En la torre campanario de nuestra Catedral, habita
un reloj que -a su manera-, va desgranando el tiempo de nuestros latidos.
Con
las agujas enmarcadas dentro de una esfera blanca -aunque ya podrían colorearla
de un verde color esperanza-, su imperturbable compás sabe de nosotros aquello
que ni nosotros mismos sabemos.
Y
es que somos presos de sus tics tacs, de sus cambios de horas,
de sus infinitos e imparables tempos.
De
esos tiempos donde los fríos se combaten con abrazos, donde las ceras duermen
sobre los adoquines de los sueños, donde las nubes enhebran cielos de musitadas
quimeras.
De
esos tiempos de paseos por calles desconocidas, de lluvias aparcadas en los
zaguanes de la noche, de alegrías que se despiertan entre lunares,
volantes y coches de caballos.
De
esos tiempos donde el calor aprieta como una soga de miedos, donde el vino
renace como una Pascua cuando septiembre se despierta, donde todo empieza y todo
acaba cuando la luna firma sentencias de miradas.
Jamás
podremos detenerlo.
Jamás
podremos escaparnos de él.
Jamás
nos soltara la mano.
Es
nuestra condena de piedra. Nuestra ciénaga de piel.

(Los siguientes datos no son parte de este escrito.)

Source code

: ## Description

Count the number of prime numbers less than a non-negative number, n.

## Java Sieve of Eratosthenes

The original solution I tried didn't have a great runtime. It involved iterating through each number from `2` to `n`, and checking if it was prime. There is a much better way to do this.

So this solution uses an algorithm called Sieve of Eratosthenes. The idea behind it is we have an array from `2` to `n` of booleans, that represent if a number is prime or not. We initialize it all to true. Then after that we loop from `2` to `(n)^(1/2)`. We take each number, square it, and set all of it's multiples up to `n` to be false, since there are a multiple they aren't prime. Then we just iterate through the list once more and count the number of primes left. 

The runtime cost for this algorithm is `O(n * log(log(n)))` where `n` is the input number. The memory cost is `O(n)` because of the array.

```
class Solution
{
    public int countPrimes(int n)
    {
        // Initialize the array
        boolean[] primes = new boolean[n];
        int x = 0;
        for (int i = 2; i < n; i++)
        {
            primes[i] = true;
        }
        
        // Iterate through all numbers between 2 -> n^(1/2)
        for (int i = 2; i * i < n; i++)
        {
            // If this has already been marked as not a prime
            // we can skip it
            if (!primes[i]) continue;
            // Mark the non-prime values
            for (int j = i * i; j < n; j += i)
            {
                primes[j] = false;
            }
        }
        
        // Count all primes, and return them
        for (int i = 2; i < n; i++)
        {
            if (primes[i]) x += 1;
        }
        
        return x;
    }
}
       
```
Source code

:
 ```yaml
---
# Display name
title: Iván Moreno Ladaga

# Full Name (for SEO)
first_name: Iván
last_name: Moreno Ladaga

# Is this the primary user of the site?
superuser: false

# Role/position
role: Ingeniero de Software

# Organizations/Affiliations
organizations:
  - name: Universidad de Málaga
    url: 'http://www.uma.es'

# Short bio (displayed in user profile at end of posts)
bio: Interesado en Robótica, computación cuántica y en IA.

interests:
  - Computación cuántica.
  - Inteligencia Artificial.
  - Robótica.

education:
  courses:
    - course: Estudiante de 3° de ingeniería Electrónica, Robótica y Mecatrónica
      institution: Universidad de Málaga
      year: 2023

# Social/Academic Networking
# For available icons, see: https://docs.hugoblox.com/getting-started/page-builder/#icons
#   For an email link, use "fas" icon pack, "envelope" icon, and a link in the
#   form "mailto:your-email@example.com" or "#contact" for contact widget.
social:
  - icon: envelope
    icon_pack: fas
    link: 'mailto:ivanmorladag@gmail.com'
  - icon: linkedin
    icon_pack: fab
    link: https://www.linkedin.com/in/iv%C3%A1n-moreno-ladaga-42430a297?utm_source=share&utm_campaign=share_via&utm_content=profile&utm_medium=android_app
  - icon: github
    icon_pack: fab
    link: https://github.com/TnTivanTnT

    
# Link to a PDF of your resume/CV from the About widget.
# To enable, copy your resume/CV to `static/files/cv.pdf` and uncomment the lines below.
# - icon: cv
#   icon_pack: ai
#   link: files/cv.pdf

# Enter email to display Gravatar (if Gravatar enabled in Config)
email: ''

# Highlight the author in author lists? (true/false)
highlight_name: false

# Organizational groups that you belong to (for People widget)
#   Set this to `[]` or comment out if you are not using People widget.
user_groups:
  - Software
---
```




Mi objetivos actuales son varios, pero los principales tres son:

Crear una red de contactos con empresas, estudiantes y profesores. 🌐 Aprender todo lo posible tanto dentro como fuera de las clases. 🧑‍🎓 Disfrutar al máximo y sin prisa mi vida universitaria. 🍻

Nuestra cicatriz sombreada
sobre los aleros de las casa, sobre los tejados a dos aguas, sobre las azoteas donde
la ropa suda sudores sin apenas abrir la boca.
Dicen
los duendes escondidos de nuestros barrios que Jerez no tiene dueño, pero yo
creo que ese reloj, que para muchos pasa desapercibido y que tiene la mirada tallada
por ecos de campanas, tiene la llave y el aliento de nuestros destinos, de
nuestros caminos, de nuestras huellas.
Como
dijo Benedetti, busquemos ese tiempo, simplemente para morir, para volver a nacer,
para darnos cuerda y para darnos cuenta de lo que somos, de lo que ansiamos, de
lo que nos queda por soñar, por respirar, por amar…
Porque
mientras ese reloj nos susurre la hora, nosotros estaremos vivos.